- Why should I repair my existing windows?
- What are some of your past projects?
- Do I need to make an appointment to visit your library?
- Is my building historically designated or in a historic district?
- Do you know of any contractors who can fix my old windows?
- Where can I find out about funding for historic preservation?
- If I own a historic house, do I need Historic Ithaca’s permission to make changes to it?
- How many members do you have?
- What’s the difference between Historic Ithaca and the History Center?
- Is Historic Ithaca associated with Significant Elements?
- Are you located in the same building as Significant Elements?
- What does Historic Ithaca do?
- Don’t old buildings need a lot of costly work to become energy efficient and “green”?
- What is historic preservation?
Why should I repair my existing windows?
The repair and maintenance of your existing windows can save money, energy, and historic resources, in addition to maintaining the historic character of your home. Properly maintained wood window systems can last for hundreds of years. Before you replace your old windows, please consider the following information.

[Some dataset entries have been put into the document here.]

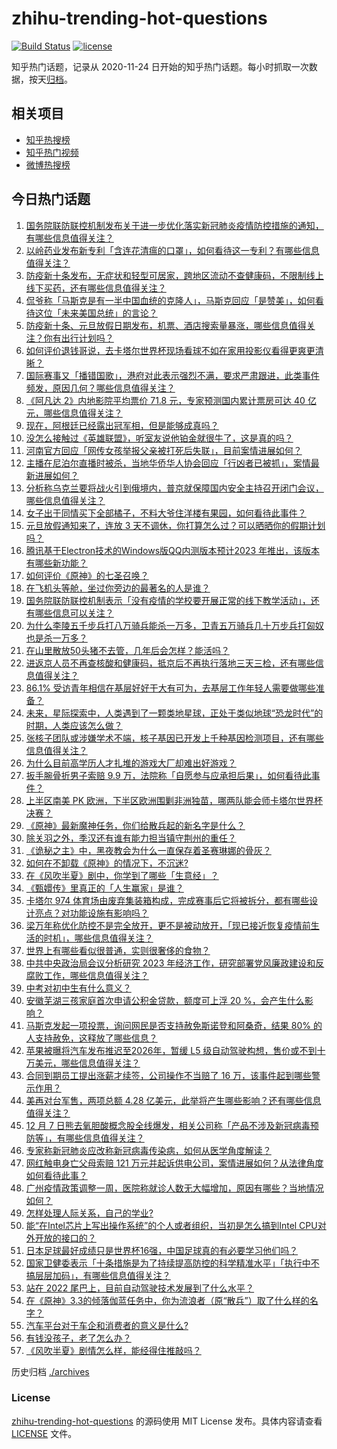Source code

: # zhihu-trending-hot-questions

[![Build Status](https://github.com/justjavac/zhihu-trending-hot-questions/workflows/ci/badge.svg?branch=master)](https://github.com/justjavac/zhihu-trending-hot-questions/actions)
[![license](https://img.shields.io/github/license/justjavac/zhihu-trending-hot-questions)](https://github.com/justjavac/zhihu-trending-hot-questions/blob/master/LICENSE)

知乎热门话题，记录从 2020-11-24 日开始的知乎热门话题。每小时抓取一次数据，按天[归档](./archives)。

## 相关项目

- [知乎热搜榜](https://github.com/justjavac/zhihu-trending-top-search)
- [知乎热门视频](https://github.com/justjavac/zhihu-trending-hot-video)
- [微博热搜榜](https://github.com/justjavac/weibo-trending-hot-search)

## 今日热门话题

<!-- BEGIN -->
<!-- 最后更新时间 Thu Dec 08 2022 03:16:38 GMT+0800 (China Standard Time) -->

1. [国务院联防联控机制发布关于进一步优化落实新冠肺炎疫情防控措施的通知，有哪些信息值得关注？](https://www.zhihu.com/question/570956760)
1. [以岭药业发布新专利「含连花清瘟的口罩」，如何看待这一专利？有哪些信息值得关注？](https://www.zhihu.com/question/570923163)
1. [防疫新十条发布，无症状和轻型可居家，跨地区流动不查健康码，不限制线上线下买药，还有哪些信息值得关注？](https://www.zhihu.com/question/570958982)
1. [侃爷称「马斯克是有一半中国血统的克隆人」，马斯克回应「是赞美」，如何看待这位「未来美国总统」的言论？](https://www.zhihu.com/question/570731553)
1. [防疫新十条、元旦放假日期发布，机票、酒店搜索量暴涨，哪些信息值得关注？你有出行计划吗？](https://www.zhihu.com/question/570947878)
1. [如何评价退钱哥说，去卡塔尔世界杯现场看球不如在家用投影仪看得更爽更清晰？](https://www.zhihu.com/question/568591970)
1. [国际赛事又「播错国歌」，港府对此表示强烈不满，要求严肃跟进，此类事件频发，原因几何？哪些信息值得关注？](https://www.zhihu.com/question/570242449)
1. [《阿凡达 2》内地影院平均票价 71.8 元，专家预测国内累计票房可达 40 亿元，哪些信息值得关注？](https://www.zhihu.com/question/570993243)
1. [现在，阿根廷已经露出冠军相，但是能够成真吗？](https://www.zhihu.com/question/570792680)
1. [没怎么接触过《英雄联盟》，听室友说他铂金就很牛了，这是真的吗？](https://www.zhihu.com/question/534878629)
1. [河南官方回应「网传女孩举报父亲被打死后失联」，目前案情进展如何？](https://www.zhihu.com/question/570965873)
1. [主播在尼泊尔直播时被杀，当地华侨华人协会回应「行凶者已被抓」，案情最新进展如何？](https://www.zhihu.com/question/570781752)
1. [分析称乌克兰要将战火引到俄境内，普京就保障国内安全主持召开闭门会议，哪些信息值得关注？](https://www.zhihu.com/question/570799484)
1. [女子出于同情买下全部橘子，不料大爷住洋楼有果园，如何看待此事件？](https://www.zhihu.com/question/570710982)
1. [元旦放假通知来了，连放 3 天不调休，你打算怎么过？可以晒晒你的假期计划吗？](https://www.zhihu.com/question/570793881)
1. [腾讯基于Electron技术的Windows版QQ内测版本预计2023 年推出，该版本有哪些新功能？](https://www.zhihu.com/question/570447541)
1. [如何评价《原神》的七圣召唤？](https://www.zhihu.com/question/570963006)
1. [在飞机头等舱，坐过你旁边的最著名的人是谁？](https://www.zhihu.com/question/359274010)
1. [国务院联防联控机制表示「没有疫情的学校要开展正常的线下教学活动」，还有哪些信息可以关注？](https://www.zhihu.com/question/570958262)
1. [为什么李陵五千步兵打八万骑兵能杀一万多，卫青五万骑兵几十万步兵打匈奴也是杀一万多？](https://www.zhihu.com/question/549756470)
1. [在山里散放50头猪不去管，几年后会怎样？能活吗？](https://www.zhihu.com/question/570559267)
1. [进返京人员不再查核酸和健康码，抵京后不再执行落地三天三检，还有哪些信息值得关注？](https://www.zhihu.com/question/571007546)
1. [86.1% 受访青年相信在基层好好干大有可为，去基层工作年轻人需要做哪些准备？](https://www.zhihu.com/question/570499184)
1. [未来，星际探索中，人类遇到了一颗类地星球，正处于类似地球“恐龙时代”的时期，人类应该怎么做？](https://www.zhihu.com/question/569985141)
1. [张核子团队或涉嫌学术不端，核子基因已开发上千种基因检测项目，还有哪些信息值得关注？](https://www.zhihu.com/question/570788651)
1. [为什么目前高学历人才扎堆的游戏大厂却难出好游戏？](https://www.zhihu.com/question/530816105)
1. [扳手腕骨折男子索赔 9.9 万，法院称「自愿参与应承担后果」，如何看待此事件？](https://www.zhihu.com/question/570708782)
1. [上半区南美 PK 欧洲，下半区欧洲围剿非洲独苗，哪两队能会师卡塔尔世界杯决赛？](https://www.zhihu.com/question/570828459)
1. [《原神》最新魔神任务，你们给散兵起的新名字是什么？](https://www.zhihu.com/question/570974075)
1. [除关羽之外，季汉还有谁有能力担当镇守荆州的重任？](https://www.zhihu.com/question/559748444)
1. [《诡秘之主》中，黑夜教会为什么一直保存着圣赛琳娜的骨灰？](https://www.zhihu.com/question/570128165)
1. [如何在不卸载《原神》的情况下，不沉迷?](https://www.zhihu.com/question/568428170)
1. [在《风吹半夏》剧中，你学到了哪些「生意经」？](https://www.zhihu.com/question/569190250)
1. [《甄嬛传》里真正的「人生赢家」是谁？](https://www.zhihu.com/question/570242923)
1. [卡塔尔 974 体育场由废弃集装箱构成，完成赛事后它将被拆分，都有哪些设计亮点？对功能设施有影响吗？](https://www.zhihu.com/question/568781887)
1. [梁万年称优化防控不是完全放开，更不是被动放开，「现已接近恢复疫情前生活的时机」，哪些信息值得关注？](https://www.zhihu.com/question/570966342)
1. [世界上有哪些看似很普通，实则很奢侈的食物？](https://www.zhihu.com/question/562667486)
1. [中共中央政治局会议分析研究 2023 年经济工作，研究部署党风廉政建设和反腐败工作，哪些信息值得关注？](https://www.zhihu.com/question/570922699)
1. [中考对初中生有什么意义？](https://www.zhihu.com/question/570285927)
1. [安徽芜湖三孩家庭首次申请公积金贷款，额度可上浮 20 %，会产生什么影响？](https://www.zhihu.com/question/570529801)
1. [马斯克发起一项投票，询问网民是否支持赦免斯诺登和阿桑奇，结果 80% 的人支持赦免，这释放了哪些信息？](https://www.zhihu.com/question/570770676)
1. [苹果被曝将汽车发布推迟至2026年，暂缓 L5 级自动驾驶构想，售价或不到十万美元，哪些信息值得关注？](https://www.zhihu.com/question/570888059)
1. [合同到期员工提出涨薪才续签，公司操作不当赔了 16 万，该事件起到哪些警示作用？](https://www.zhihu.com/question/570419396)
1. [美再对台军售，两项总额 4.28 亿美元，此举将产生哪些影响？还有哪些信息值得关注？](https://www.zhihu.com/question/570951267)
1. [12 月 7 日熊去氧胆酸概念股全线爆发，相关公司称「产品不涉及新冠病毒预防等」，有哪些信息值得关注？](https://www.zhihu.com/question/570962178)
1. [专家称新冠肺炎应改称新冠病毒传染病，如何从医学角度解读？](https://www.zhihu.com/question/570884286)
1. [网红触电身亡父母索赔 121 万元并起诉供电公司，案情进展如何？从法律角度如何看待此事？](https://www.zhihu.com/question/570906400)
1. [广州疫情政策调整一周，医院称就诊人数无大幅增加，原因有哪些？当地情况如何？](https://www.zhihu.com/question/570803215)
1. [怎样处理人际关系，自己的学业?](https://www.zhihu.com/question/570938951)
1. [能“在Intel芯片上写出操作系统”的个人或者组织，当初是怎么搞到Intel CPU对外开放的接口的？](https://www.zhihu.com/question/274890572)
1. [日本足球最好成绩只是世界杯16强，中国足球真的有必要学习他们吗？](https://www.zhihu.com/question/444160236)
1. [国家卫健委表示「十条措施是为了持续提高防控的科学精准水平」「执行中不搞层层加码」，有哪些信息值得关注？](https://www.zhihu.com/question/570968931)
1. [站在 2022 尾巴上，目前自动驾驶技术发展到了什么水平？](https://www.zhihu.com/question/570130511)
1. [在《原神》3.3的倾落伽蓝任务中，你为流浪者（原“散兵”）取了什么样的名字？](https://www.zhihu.com/question/570973810)
1. [汽车平台对于车企和消费者的意义是什么?](https://www.zhihu.com/question/568955663)
1. [有钱没孩子，老了怎么办？](https://www.zhihu.com/question/566720205)
1. [《风吹半夏》剧情怎么样，能经得住推敲吗？](https://www.zhihu.com/question/569836119)

<!-- END -->

历史归档 [./archives](./archives)

### License

[zhihu-trending-hot-questions](https://github.com/justjavac/zhihu-trending-hot-questions)
的源码使用 MIT License 发布。具体内容请查看 [LICENSE](./LICENSE) 文件。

Do you want to save money on heating and cooling?
Windows account for only 10–20% of heat loss in the average house, but even new windows will contribute to heat loss. The roof is generally the greatest source of energy loss, and the place where a modest investment in insulation will have a far greater payback. By comparing the cost of replacement windows to the expected energy savings, the payback period for replacement windows is often 40-50 years. The lifespan for a typical replacement window is 10-25 years, and when a vinyl window fails, it can’t be repaired as easily as a wood window. Adding storm windows to properly maintained wood windows can also match the energy efficiency of a new window.
Are you concerned about sustainability and your impact on the environment?
Repairing your existing windows is the sustainable choice. Windows built before the 1940s are of higher quality materials and craftsmanship than most new windows available today. By repairing old windows, you keep quality materials out of the waste stream and conserve the embodied energy of the old windows.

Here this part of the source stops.